[Rendered images with source text]
####

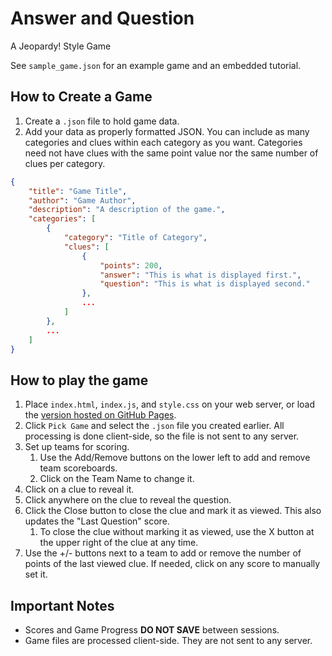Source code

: # Answer and Question

A Jeopardy! Style Game

See `sample_game.json` for an example game and an embedded tutorial.

## How to Create a Game

1. Create a `.json` file to hold game data.
2. Add your data as properly formatted JSON. You can include as many categories and clues within each category as you want. Categories need not have clues with the same point value nor the same number of clues per category.

```json
{
    "title": "Game Title",
    "author": "Game Author",
    "description": "A description of the game.",
    "categories": [
        {
            "category": "Title of Category",
            "clues": [
                {
                    "points": 200,
                    "answer": "This is what is displayed first.",
                    "question": "This is what is displayed second."
                },
                ...
            ]
        },
        ...
    ]
}
```

## How to play the game

1. Place `index.html`, `index.js`, and `style.css` on your web server, or load the [version hosted on GitHub Pages](https://brandoningli.github.io/answer-and-question).
2. Click `Pick Game` and select the `.json` file you created earlier. All processing is done client-side, so the file is not sent to any server.
3. Set up teams for scoring.
    1. Use the Add/Remove buttons on the lower left to add and remove team scoreboards.
    2. Click on the Team Name to change it.
4. Click on a clue to reveal it.
5. Click anywhere on the clue to reveal the question.
6. Click the Close button to close the clue and mark it as viewed. This also updates the "Last Question" score.
    1. To close the clue without marking it as viewed, use the X button at the upper right of the clue at any time.
7. Use the +/- buttons next to a team to add or remove the number of points of the last viewed clue. If needed, click on any score to manually set it.

## Important Notes

+ Scores and Game Progress **DO NOT SAVE** between sessions.
+ Game files are processed client-side. They are not sent to any server.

####

Wherever the string "sent" appears in the entries above, return the line it appears on.

▸ Output for this exercise
2. Click `Pick Game` and select the `.json` file you created earlier. All processing is done client-side, so the file is not sent to any server.
+ Game files are processed client-side. They are not sent to any server.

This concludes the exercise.